> **How to complete this task**
For the word "Five", state how many lines below contain it. Give no other text.

> **Input data**
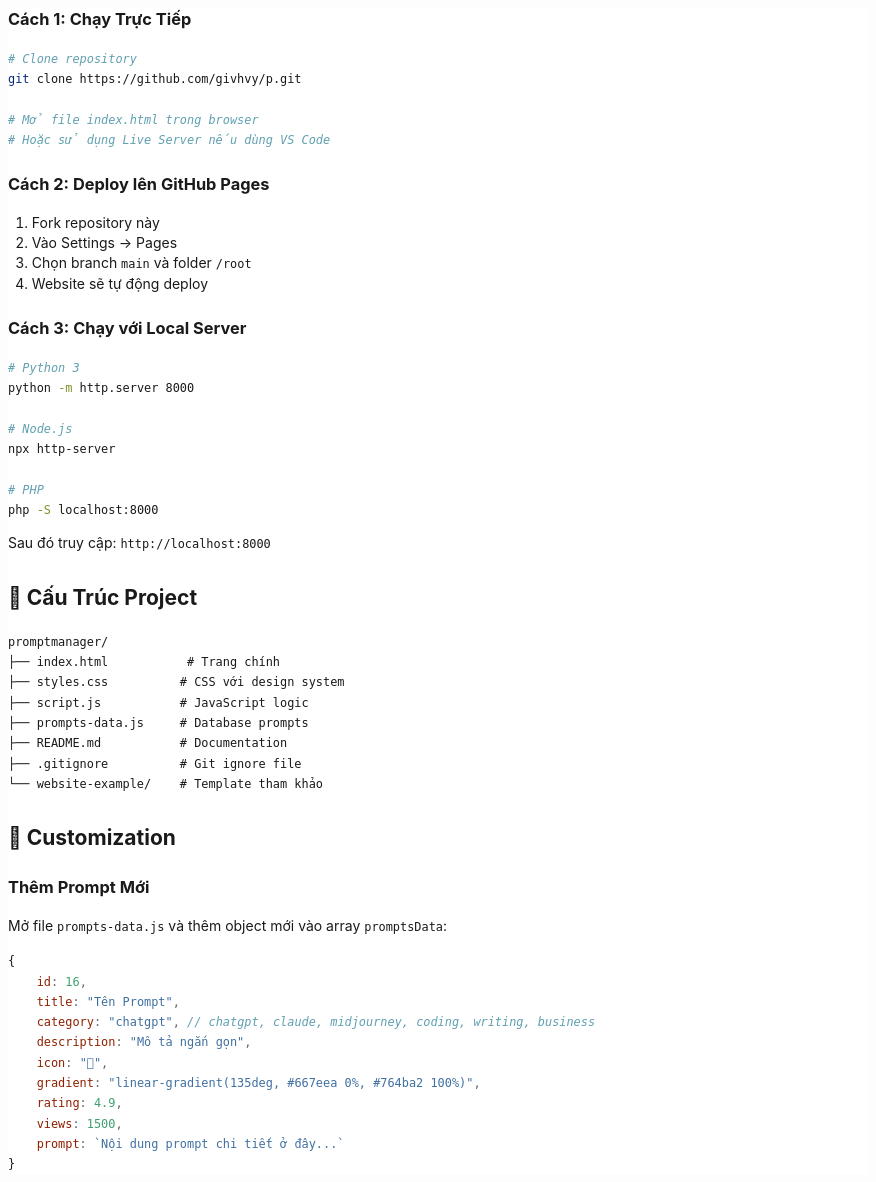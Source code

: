 ### Cách 1: Chạy Trực Tiếp
```bash
# Clone repository
git clone https://github.com/givhvy/p.git

# Mở file index.html trong browser
# Hoặc sử dụng Live Server nếu dùng VS Code
```

### Cách 2: Deploy lên GitHub Pages
1. Fork repository này
2. Vào Settings → Pages
3. Chọn branch `main` và folder `/root`
4. Website sẽ tự động deploy

### Cách 3: Chạy với Local Server
```bash
# Python 3
python -m http.server 8000

# Node.js
npx http-server

# PHP
php -S localhost:8000
```

Sau đó truy cập: `http://localhost:8000`

## 📁 Cấu Trúc Project

```
promptmanager/
├── index.html           # Trang chính
├── styles.css          # CSS với design system
├── script.js           # JavaScript logic
├── prompts-data.js     # Database prompts
├── README.md           # Documentation
├── .gitignore          # Git ignore file
└── website-example/    # Template tham khảo
```

## 🎨 Customization

### Thêm Prompt Mới

Mở file `prompts-data.js` và thêm object mới vào array `promptsData`:

```javascript
{
    id: 16,
    title: "Tên Prompt",
    category: "chatgpt", // chatgpt, claude, midjourney, coding, writing, business
    description: "Mô tả ngắn gọn",
    icon: "🎯",
    gradient: "linear-gradient(135deg, #667eea 0%, #764ba2 100%)",
    rating: 4.9,
    views: 1500,
    prompt: `Nội dung prompt chi tiết ở đây...`
}
```
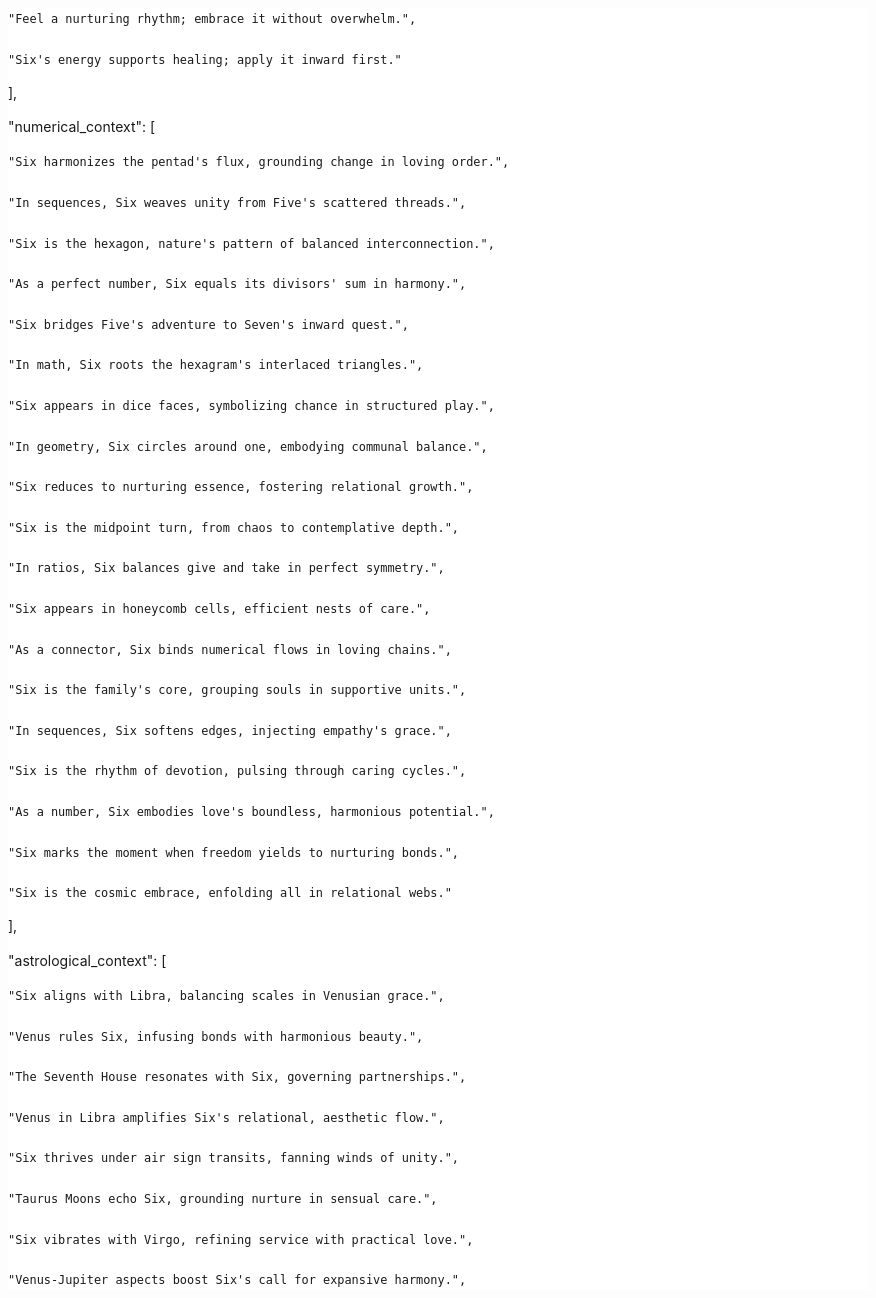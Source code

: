     "Feel a nurturing rhythm; embrace it without overwhelm.",

    "Six's energy supports healing; apply it inward first."

  \],

  "numerical_context": \[

    "Six harmonizes the pentad's flux, grounding change in loving order.",

    "In sequences, Six weaves unity from Five's scattered threads.",

    "Six is the hexagon, nature's pattern of balanced interconnection.",

    "As a perfect number, Six equals its divisors' sum in harmony.",

    "Six bridges Five's adventure to Seven's inward quest.",

    "In math, Six roots the hexagram's interlaced triangles.",

    "Six appears in dice faces, symbolizing chance in structured play.",

    "In geometry, Six circles around one, embodying communal balance.",

    "Six reduces to nurturing essence, fostering relational growth.",

    "Six is the midpoint turn, from chaos to contemplative depth.",

    "In ratios, Six balances give and take in perfect symmetry.",

    "Six appears in honeycomb cells, efficient nests of care.",

    "As a connector, Six binds numerical flows in loving chains.",

    "Six is the family's core, grouping souls in supportive units.",

    "In sequences, Six softens edges, injecting empathy's grace.",

    "Six is the rhythm of devotion, pulsing through caring cycles.",

    "As a number, Six embodies love's boundless, harmonious potential.",

    "Six marks the moment when freedom yields to nurturing bonds.",

    "Six is the cosmic embrace, enfolding all in relational webs."

  \],

  "astrological_context": \[

    "Six aligns with Libra, balancing scales in Venusian grace.",

    "Venus rules Six, infusing bonds with harmonious beauty.",

    "The Seventh House resonates with Six, governing partnerships.",

    "Venus in Libra amplifies Six's relational, aesthetic flow.",

    "Six thrives under air sign transits, fanning winds of unity.",

    "Taurus Moons echo Six, grounding nurture in sensual care.",

    "Six vibrates with Virgo, refining service with practical love.",

    "Venus-Jupiter aspects boost Six's call for expansive harmony.",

> **Solution**
2